I realize why Americans are all too eager to awake from the strange nightmare that has been the Bush administration – it has seemed interminable. How far away does 2004 seem right now? Or 2003 for that matter? When I started working at the ACLU, John Ashcroft was still the Attorney General. Had someone told me then that Ashcroft would be redeemed as a defender of (certain) liberties in a melodramatic near-deathbed showdown with nefarious minions of Cheney, I would have laughed. The man who insisted the "Spirit of Justice" wear a robe? Surely you jest.
And yet this nightmare has been more brief than it seems. Only eight years ago the idea of the U.S. employing torture, spying on citizens, and issuing "national security letters" to librarians seemed like the realm of Orwell. Fitting then, that our current Attorney General keeps a portrait of the author of "1984" above his desk.

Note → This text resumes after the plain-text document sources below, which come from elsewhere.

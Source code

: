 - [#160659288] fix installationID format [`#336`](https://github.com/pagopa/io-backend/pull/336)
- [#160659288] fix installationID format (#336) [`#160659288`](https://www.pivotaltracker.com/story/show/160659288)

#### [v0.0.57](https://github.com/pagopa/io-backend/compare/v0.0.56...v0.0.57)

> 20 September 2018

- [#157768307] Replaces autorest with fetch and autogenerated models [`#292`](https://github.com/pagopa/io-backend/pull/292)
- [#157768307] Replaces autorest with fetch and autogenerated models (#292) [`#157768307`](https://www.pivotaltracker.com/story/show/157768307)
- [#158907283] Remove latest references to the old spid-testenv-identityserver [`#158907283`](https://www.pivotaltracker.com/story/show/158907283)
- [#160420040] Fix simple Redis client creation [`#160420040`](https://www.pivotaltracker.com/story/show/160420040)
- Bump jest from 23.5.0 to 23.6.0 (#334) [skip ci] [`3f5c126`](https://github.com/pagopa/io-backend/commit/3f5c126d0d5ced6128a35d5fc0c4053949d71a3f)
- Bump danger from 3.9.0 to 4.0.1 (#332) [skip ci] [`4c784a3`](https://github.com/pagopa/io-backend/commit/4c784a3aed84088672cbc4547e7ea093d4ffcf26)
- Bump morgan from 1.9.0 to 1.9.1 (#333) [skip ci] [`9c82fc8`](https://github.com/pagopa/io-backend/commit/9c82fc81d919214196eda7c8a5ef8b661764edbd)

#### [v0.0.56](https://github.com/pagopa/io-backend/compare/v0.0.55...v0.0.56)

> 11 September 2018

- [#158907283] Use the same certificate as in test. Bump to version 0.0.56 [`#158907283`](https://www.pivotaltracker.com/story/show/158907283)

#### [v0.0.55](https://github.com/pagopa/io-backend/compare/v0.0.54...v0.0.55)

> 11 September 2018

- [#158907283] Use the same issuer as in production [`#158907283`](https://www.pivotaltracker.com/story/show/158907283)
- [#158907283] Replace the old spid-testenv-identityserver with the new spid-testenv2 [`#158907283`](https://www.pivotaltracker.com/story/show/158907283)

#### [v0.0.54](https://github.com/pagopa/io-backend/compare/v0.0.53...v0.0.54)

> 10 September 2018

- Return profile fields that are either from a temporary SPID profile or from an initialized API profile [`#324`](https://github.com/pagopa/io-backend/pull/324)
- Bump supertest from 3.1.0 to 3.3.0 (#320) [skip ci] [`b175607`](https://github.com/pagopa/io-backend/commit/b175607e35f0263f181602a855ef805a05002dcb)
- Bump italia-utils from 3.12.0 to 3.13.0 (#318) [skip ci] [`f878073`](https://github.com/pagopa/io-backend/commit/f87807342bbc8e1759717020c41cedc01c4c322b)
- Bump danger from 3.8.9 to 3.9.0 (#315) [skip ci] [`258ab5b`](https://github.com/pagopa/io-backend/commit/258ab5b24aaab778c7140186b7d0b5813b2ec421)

Dahlia Lithwick, in this week's issue of Newsweek, chronicles some of the challenges ahead for the upcoming Attorney General. In addition to releasing the DOJ memos that authorized illegal conduct, Lithwick weighs in on whether the DOJ should be the agency in charge of investigating itself. For guidance, she points to former Attorney General and Nuremberg war crimes prosecutor Robert Jackson. Jackson said the AG should be a person who "tempers zeal with human kindness, who seeks truth and not victims, who serves the law and not factional purposes."
Strangely enough, the other portrait currently hanging in Mukasey's office is the very same Robert Jackson. Irony, it seems, is far from dead.